Abstract

There have been major developments in diagnostic and surgical and non-surgical techniques used in the management of meningiomas over last three decades. We set out to describe these changes in a systematic manner. Clinical and radiological data, surgical procedures, complications, and outcome of 817 patients who underwent surgery for primarily diagnosed meningioma between 1991 and 2015 were investigated. Median age at diagnosis increased significantly from 56 to 59years (p= .042), while tumor location and preoperative Karnofsky performance status did not change during the observation period. Availability of preoperative MRI increased, and rates of angiography and tumor embolization decreased (p< .001, each). Median duration of total, pre-, and postoperative stay was 13, 2, and 9days, respectively, and decreased between 1991 and 2015 (p< .001, each).

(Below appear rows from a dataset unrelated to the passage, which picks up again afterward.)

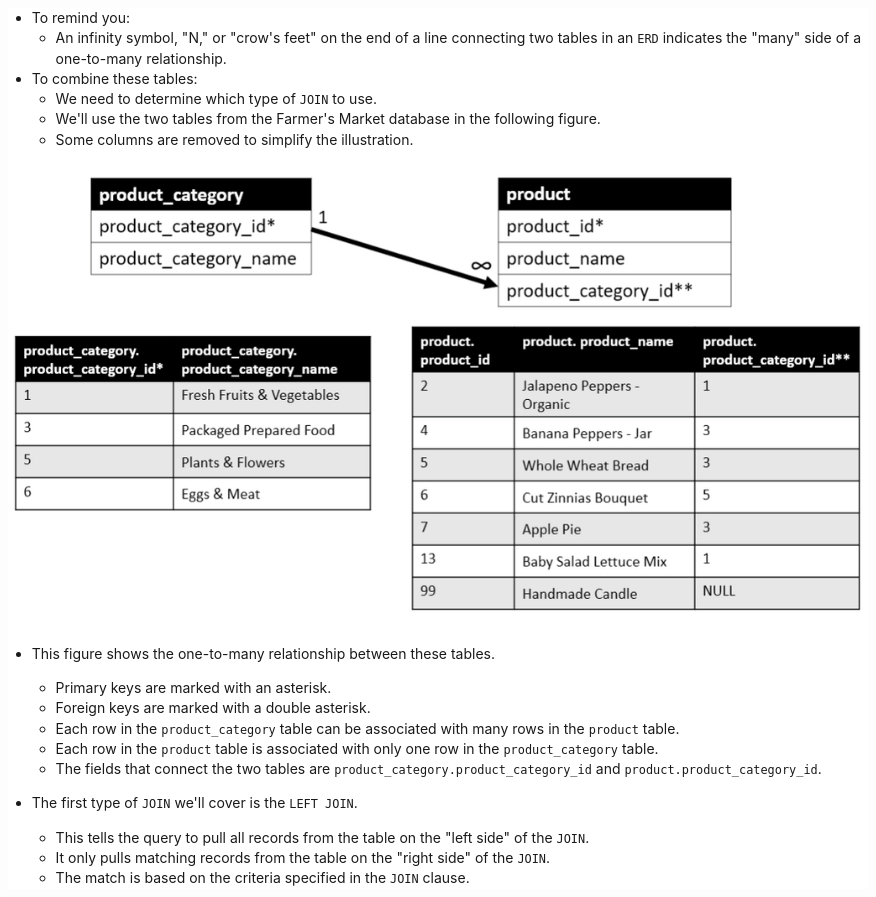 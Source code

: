 - To remind you:
  - An infinity symbol, "N," or "crow's feet" on the end of a line connecting two tables in an `ERD` indicates the "many" side of a one-to-many relationship.
- To combine these tables:
  - We need to determine which type of `JOIN` to use.
  - We'll use the two tables from the Farmer's Market database in the following figure.
  - Some columns are removed to simplify the illustration.

![Figure 5.2](Fotos/Chapter5/Fig_5.2.png)
<figcaption></figcaption>

- This figure shows the one-to-many relationship between these tables.
  - Primary keys are marked with an asterisk.
  - Foreign keys are marked with a double asterisk.
  - Each row in the `product_category` table can be associated with many rows in the `product` table.
  - Each row in the `product` table is associated with only one row in the `product_category` table.
  - The fields that connect the two tables are `product_category.product_category_id` and `product.product_category_id`.

- The first type of `JOIN` we'll cover is the `LEFT JOIN`.
  - This tells the query to pull all records from the table on the "left side" of the `JOIN`.
  - It only pulls matching records from the table on the "right side" of the `JOIN`.
  - The match is based on the criteria specified in the `JOIN` clause.
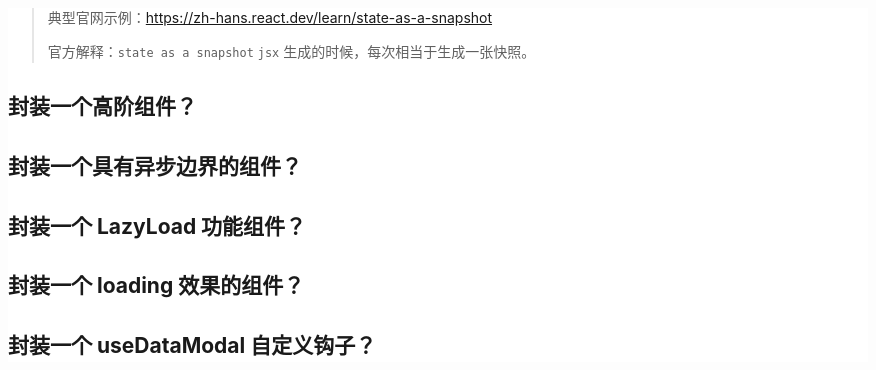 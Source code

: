 > 典型官网示例：https://zh-hans.react.dev/learn/state-as-a-snapshot
>
> 官方解释：`state as a snapshot` `jsx` 生成的时候，每次相当于生成一张快照。



## 封装一个高阶组件？



## 封装一个具有异步边界的组件？



## 封装一个 LazyLoad 功能组件？



## 封装一个 loading 效果的组件？



## 封装一个 useDataModal 自定义钩子？ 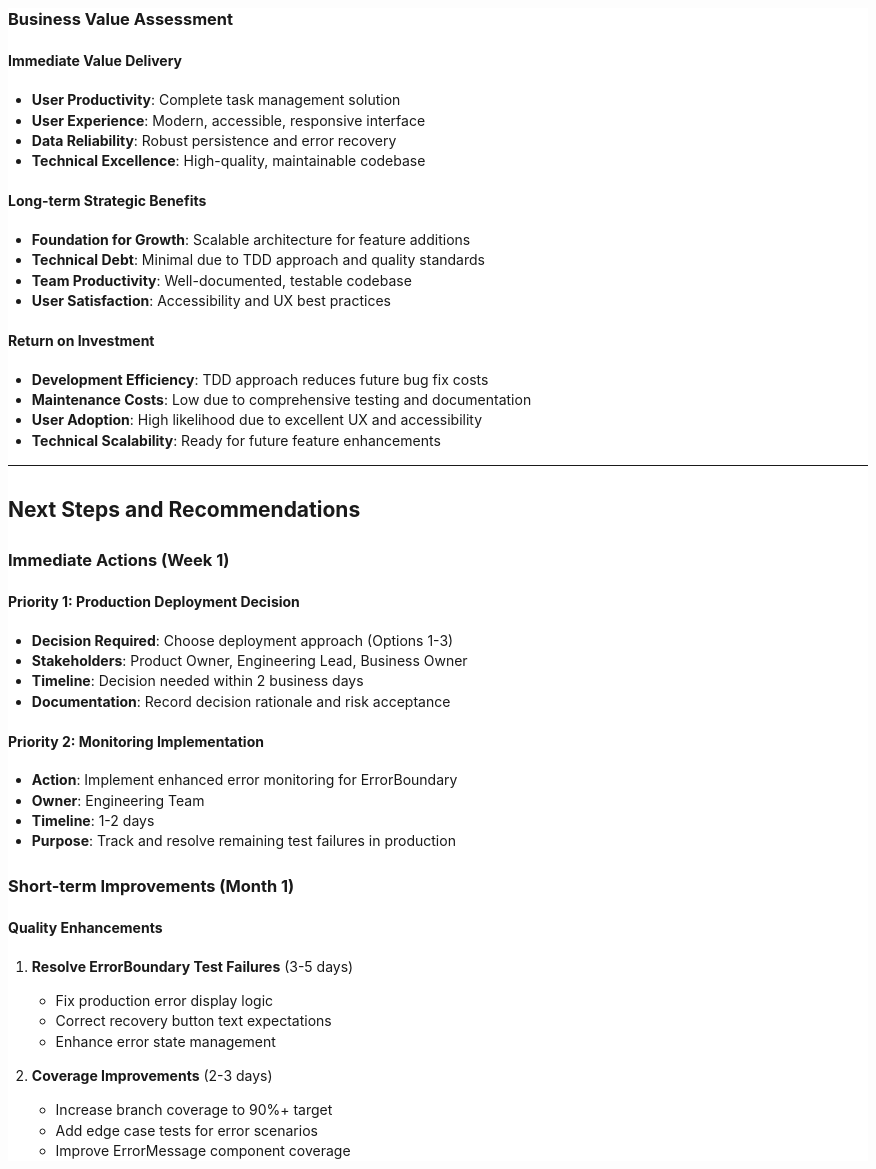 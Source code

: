 ### Business Value Assessment

#### Immediate Value Delivery
- **User Productivity**: Complete task management solution
- **User Experience**: Modern, accessible, responsive interface
- **Data Reliability**: Robust persistence and error recovery
- **Technical Excellence**: High-quality, maintainable codebase

#### Long-term Strategic Benefits
- **Foundation for Growth**: Scalable architecture for feature additions
- **Technical Debt**: Minimal due to TDD approach and quality standards
- **Team Productivity**: Well-documented, testable codebase
- **User Satisfaction**: Accessibility and UX best practices

#### Return on Investment
- **Development Efficiency**: TDD approach reduces future bug fix costs
- **Maintenance Costs**: Low due to comprehensive testing and documentation
- **User Adoption**: High likelihood due to excellent UX and accessibility
- **Technical Scalability**: Ready for future feature enhancements

---

## Next Steps and Recommendations

### Immediate Actions (Week 1)

#### Priority 1: Production Deployment Decision
- **Decision Required**: Choose deployment approach (Options 1-3)
- **Stakeholders**: Product Owner, Engineering Lead, Business Owner
- **Timeline**: Decision needed within 2 business days
- **Documentation**: Record decision rationale and risk acceptance

#### Priority 2: Monitoring Implementation
- **Action**: Implement enhanced error monitoring for ErrorBoundary
- **Owner**: Engineering Team
- **Timeline**: 1-2 days
- **Purpose**: Track and resolve remaining test failures in production

### Short-term Improvements (Month 1)

#### Quality Enhancements
1. **Resolve ErrorBoundary Test Failures** (3-5 days)
   - Fix production error display logic
   - Correct recovery button text expectations
   - Enhance error state management

2. **Coverage Improvements** (2-3 days)
   - Increase branch coverage to 90%+ target
   - Add edge case tests for error scenarios
   - Improve ErrorMessage component coverage
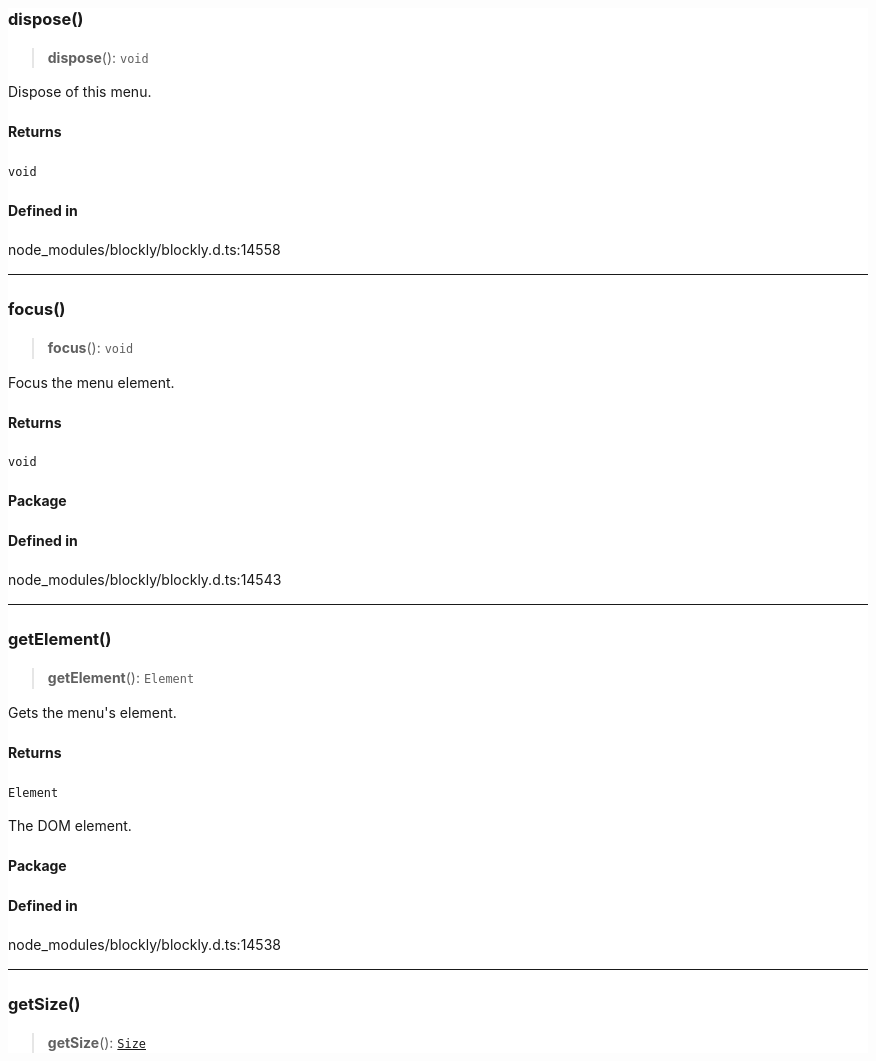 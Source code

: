### dispose()

> **dispose**(): `void`

Dispose of this menu.

#### Returns

`void`

#### Defined in

node_modules/blockly/blockly.d.ts:14558

---

### focus()

> **focus**(): `void`

Focus the menu element.

#### Returns

`void`

#### Package

#### Defined in

node_modules/blockly/blockly.d.ts:14543

---

### getElement()

> **getElement**(): `Element`

Gets the menu's element.

#### Returns

`Element`

The DOM element.

#### Package

#### Defined in

node_modules/blockly/blockly.d.ts:14538

---

### getSize()

> **getSize**(): [`Size`](../utils/classes/Size.md)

Median incision-suture time varied annually (p< .001) but without becoming clearly longer or shorter during the entire observation period. The use of intraoperative neuronavigation and neuromonitoring increased, while the rates of Simpson grade I and III surgeries decreased (p< .001). Rates of postoperative hemorrhage (p= .997), hydrocephalus (p= .632), and wound infection (p= .126) did not change, while the frequency of early postoperative neurological deficits decreased from 21% between 1991 and 1995 to 13% between 2011 and 2015 (p= .003). During the same time, the rate of surgeries for postoperative cerebrospinal fluid leakage slightly increased from 2 to 3% (p= .049). Within a median follow-up of 62months, progression was observed in 114 individuals (14%). Progression-free interval did not significantly change during observation period (p> .05). Multivariate analyses confirmed the lack of correlation between year of surgery and tumor relapse (HR: 1.1, p> .05). Preoperative diagnosis and surgery of meningiomas have been substantially evolved. Although early neurological outcome has improved, long-term prognosis remains unchanged.